Pantai Jakarta pun seinci demi seinci maju ke arah laut. Daratan baru terbentuk sebagai akibat sedimentasi. Tanahnya disebut aluvial.

Dengan mangrove yang tebal, laju sedimentasi itu bisa mencapai 7 mm per tahun (Murdiyarso, 2019). Ketika daratan terbentuk, mangrove bergeser ke arah laut. Mereka tak suka tumbuh di daratan kering, karena akarnya menyukai lumpur, dan sebagian besar mangrove bernafas dengan akarnya. Daratan aluvial ini muncul hampir di sepanjang Pantura Jawa.

Ketika VOC datang ke Jakarta pada 1610, kemudian merebutnya dari Pangeran  Jayakarta di 1619, ia membangun Loji di Kampung Tongkol, Muara Ciliwung, Pelabuhan Sunda Kelapa.
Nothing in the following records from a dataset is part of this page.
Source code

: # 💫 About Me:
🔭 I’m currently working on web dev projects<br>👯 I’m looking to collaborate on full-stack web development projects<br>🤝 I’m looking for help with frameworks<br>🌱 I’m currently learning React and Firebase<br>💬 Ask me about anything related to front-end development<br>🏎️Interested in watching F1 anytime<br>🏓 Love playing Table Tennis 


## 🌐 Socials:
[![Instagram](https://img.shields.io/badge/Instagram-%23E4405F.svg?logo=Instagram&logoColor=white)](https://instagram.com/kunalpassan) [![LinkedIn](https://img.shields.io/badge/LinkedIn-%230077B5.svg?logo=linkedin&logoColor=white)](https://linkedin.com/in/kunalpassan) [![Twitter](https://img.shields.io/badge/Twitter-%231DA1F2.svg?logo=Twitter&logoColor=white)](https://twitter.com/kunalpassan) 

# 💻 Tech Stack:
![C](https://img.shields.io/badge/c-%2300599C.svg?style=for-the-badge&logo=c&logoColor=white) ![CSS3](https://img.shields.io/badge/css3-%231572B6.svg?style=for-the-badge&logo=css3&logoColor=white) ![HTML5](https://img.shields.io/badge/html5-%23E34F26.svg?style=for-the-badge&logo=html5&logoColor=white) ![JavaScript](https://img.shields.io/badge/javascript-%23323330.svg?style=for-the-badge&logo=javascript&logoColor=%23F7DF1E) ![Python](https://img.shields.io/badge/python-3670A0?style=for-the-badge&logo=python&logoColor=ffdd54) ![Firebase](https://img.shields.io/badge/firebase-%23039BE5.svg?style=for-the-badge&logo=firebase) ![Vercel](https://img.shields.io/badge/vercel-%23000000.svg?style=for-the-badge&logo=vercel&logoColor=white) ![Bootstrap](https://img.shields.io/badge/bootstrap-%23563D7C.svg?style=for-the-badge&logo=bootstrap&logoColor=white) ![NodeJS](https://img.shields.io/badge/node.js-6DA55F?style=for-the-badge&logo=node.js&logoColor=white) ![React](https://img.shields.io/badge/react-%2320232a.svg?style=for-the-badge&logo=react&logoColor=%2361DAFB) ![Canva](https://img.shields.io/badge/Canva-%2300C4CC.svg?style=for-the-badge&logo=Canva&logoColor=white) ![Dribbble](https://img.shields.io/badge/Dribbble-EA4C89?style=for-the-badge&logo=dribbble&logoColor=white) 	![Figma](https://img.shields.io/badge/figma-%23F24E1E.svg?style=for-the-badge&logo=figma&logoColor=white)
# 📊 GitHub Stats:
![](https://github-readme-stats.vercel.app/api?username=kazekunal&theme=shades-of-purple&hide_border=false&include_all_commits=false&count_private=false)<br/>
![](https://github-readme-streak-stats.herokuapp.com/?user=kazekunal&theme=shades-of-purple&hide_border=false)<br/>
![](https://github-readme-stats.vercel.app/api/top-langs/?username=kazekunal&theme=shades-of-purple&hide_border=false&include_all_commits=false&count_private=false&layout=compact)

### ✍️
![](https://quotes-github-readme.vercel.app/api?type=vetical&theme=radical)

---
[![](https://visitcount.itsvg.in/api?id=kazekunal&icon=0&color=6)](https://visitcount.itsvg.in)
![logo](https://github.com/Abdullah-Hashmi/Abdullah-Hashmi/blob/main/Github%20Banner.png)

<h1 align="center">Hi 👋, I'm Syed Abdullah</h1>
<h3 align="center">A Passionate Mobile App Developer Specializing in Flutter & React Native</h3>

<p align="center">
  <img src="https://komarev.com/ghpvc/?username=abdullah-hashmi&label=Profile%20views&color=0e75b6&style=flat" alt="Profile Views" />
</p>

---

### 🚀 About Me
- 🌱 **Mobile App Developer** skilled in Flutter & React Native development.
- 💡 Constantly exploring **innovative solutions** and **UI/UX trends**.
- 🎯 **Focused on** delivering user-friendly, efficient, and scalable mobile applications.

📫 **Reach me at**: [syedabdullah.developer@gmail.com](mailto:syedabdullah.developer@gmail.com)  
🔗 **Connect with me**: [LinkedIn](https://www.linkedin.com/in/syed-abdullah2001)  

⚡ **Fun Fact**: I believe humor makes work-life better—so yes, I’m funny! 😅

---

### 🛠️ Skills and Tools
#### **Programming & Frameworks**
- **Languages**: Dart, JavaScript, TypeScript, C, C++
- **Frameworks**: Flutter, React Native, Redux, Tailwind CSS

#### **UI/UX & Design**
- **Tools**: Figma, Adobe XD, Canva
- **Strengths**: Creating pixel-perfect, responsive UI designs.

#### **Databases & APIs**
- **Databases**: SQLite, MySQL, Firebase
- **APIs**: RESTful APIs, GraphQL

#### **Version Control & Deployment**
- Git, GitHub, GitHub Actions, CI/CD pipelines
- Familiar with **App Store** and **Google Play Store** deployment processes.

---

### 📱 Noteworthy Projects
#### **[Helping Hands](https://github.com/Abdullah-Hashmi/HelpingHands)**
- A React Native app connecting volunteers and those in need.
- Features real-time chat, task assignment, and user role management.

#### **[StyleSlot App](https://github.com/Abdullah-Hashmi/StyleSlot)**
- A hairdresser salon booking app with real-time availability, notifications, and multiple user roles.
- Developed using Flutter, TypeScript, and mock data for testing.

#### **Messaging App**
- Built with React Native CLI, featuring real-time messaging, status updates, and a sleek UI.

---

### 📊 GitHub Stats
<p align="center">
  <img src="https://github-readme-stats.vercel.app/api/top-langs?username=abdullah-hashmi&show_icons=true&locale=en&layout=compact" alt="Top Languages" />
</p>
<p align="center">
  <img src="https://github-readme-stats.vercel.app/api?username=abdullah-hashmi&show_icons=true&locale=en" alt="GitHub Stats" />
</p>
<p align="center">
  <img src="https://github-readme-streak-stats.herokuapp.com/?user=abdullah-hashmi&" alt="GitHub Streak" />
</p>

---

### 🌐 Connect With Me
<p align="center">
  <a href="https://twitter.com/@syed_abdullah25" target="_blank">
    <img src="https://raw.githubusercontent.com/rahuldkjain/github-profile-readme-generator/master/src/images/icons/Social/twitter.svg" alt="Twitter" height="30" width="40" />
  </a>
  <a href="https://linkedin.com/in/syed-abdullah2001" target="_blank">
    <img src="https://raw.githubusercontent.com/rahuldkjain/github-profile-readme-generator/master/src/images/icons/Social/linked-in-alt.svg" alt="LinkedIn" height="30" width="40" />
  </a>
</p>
Garis  pantai ada di sana. Seratus tahun kemudian Kali Ciliwung, mulai dari ruas Masjid Istiqlal melalui Jalan Gunung Sahari ke arah Ancol.

Batavia pun tumbuh dan kini menjadi Jakarta, yang bertumpu pada tanah aluvial yang lunak, lembek, rapuh.
Kini tanah-tanah aluvial itu ambles. Di beberapa titik di Jakarta Utara, subsidensi (keamblesan) tanah terjadi dengan kecepatan 6-7 cm. Hal serupa juga terjadi di Cirebon, Pekalongan hingga Demak. Di Semarang malah ada area yang amblesnya 10 cm per tahun.

Ada tiga alasan terjadinya subsidensi tanah aluvial itu. Pertama, pengambilan air tanah yang berlebihan. Kedua, beban struktur bangunan yang ada di atasnya. Ketiga, adanya proses alam pemadatan struktur tanah alias konsolidasi tanah (ada yang menyebut kompaksi).

Faktor konsolidasi atau kompaksi  tanah  juga tak bisa diremehkan. Di Pekalongan Barat, yang tak ada isu penyedotan air tanah dan tak asa beban struktur bangunan, penurunan tanah bisa terjadi dengan kecepatan 7 cm per tahun. Lebih tinggi dibanding subsidensi di tengah kota Pekalongan, yang hanya 5 cm, meski di situ ada masalah penyedotan air tanah dan beban bangunan (Susilowati, 2021, Pusat Air Tanah dan Geologi Tata Lingkungan).

Jakarta, juga Pekalongan dan Semarang, akan tenggelam, cepat atau lambat. Banjir air rob yang kian ekstrem akan lebih sering terjadi. Sementara air laut akan naik rata-rata 3 mm per tahun akibat efek perubahan iklim (climate change).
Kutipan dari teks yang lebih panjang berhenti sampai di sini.